> [Records for the task]:
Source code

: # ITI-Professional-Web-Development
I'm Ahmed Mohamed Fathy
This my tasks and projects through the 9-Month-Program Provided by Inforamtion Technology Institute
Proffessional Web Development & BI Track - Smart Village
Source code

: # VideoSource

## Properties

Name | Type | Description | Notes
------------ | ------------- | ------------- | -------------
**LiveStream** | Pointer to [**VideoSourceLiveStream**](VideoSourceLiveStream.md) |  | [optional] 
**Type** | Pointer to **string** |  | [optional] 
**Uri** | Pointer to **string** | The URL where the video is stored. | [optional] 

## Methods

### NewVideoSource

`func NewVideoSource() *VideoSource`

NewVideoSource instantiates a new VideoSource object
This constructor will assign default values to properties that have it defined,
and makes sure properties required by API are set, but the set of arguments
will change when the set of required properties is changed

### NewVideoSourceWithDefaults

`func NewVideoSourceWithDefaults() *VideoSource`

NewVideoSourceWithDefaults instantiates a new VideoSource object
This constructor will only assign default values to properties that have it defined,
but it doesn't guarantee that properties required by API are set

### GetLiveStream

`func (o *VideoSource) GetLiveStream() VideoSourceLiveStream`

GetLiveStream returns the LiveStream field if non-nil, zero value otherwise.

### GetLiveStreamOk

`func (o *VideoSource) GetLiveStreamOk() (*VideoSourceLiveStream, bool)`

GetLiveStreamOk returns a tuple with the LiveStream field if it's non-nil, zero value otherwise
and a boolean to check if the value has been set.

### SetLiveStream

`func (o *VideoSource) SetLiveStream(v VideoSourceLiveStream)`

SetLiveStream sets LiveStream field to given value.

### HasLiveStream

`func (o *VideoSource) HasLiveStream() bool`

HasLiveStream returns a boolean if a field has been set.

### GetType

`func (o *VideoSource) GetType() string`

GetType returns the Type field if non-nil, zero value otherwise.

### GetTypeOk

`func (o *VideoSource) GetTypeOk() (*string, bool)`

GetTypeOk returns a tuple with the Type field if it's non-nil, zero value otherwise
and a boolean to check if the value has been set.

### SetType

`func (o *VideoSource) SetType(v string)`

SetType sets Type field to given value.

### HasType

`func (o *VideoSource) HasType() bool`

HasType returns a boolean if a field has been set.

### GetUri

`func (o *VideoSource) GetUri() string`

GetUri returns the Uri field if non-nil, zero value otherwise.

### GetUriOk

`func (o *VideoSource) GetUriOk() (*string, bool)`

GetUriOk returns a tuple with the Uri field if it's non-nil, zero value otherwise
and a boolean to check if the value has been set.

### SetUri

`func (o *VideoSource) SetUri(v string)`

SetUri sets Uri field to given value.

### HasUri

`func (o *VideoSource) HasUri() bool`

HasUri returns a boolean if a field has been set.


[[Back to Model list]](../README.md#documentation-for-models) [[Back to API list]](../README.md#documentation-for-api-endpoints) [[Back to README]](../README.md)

> [Task details]: Would you quote everything above from the line containing "(o *VideoSource) GetType()" down to the line containing "(o *VideoSource) HasType()"? Include both of those lines and nothing else.

> [Answer space]:
`func (o *VideoSource) GetType() string`

GetType returns the Type field if non-nil, zero value otherwise.

### GetTypeOk

`func (o *VideoSource) GetTypeOk() (*string, bool)`

GetTypeOk returns a tuple with the Type field if it's non-nil, zero value otherwise
and a boolean to check if the value has been set.

### SetType

`func (o *VideoSource) SetType(v string)`

SetType sets Type field to given value.

### HasType

`func (o *VideoSource) HasType() bool`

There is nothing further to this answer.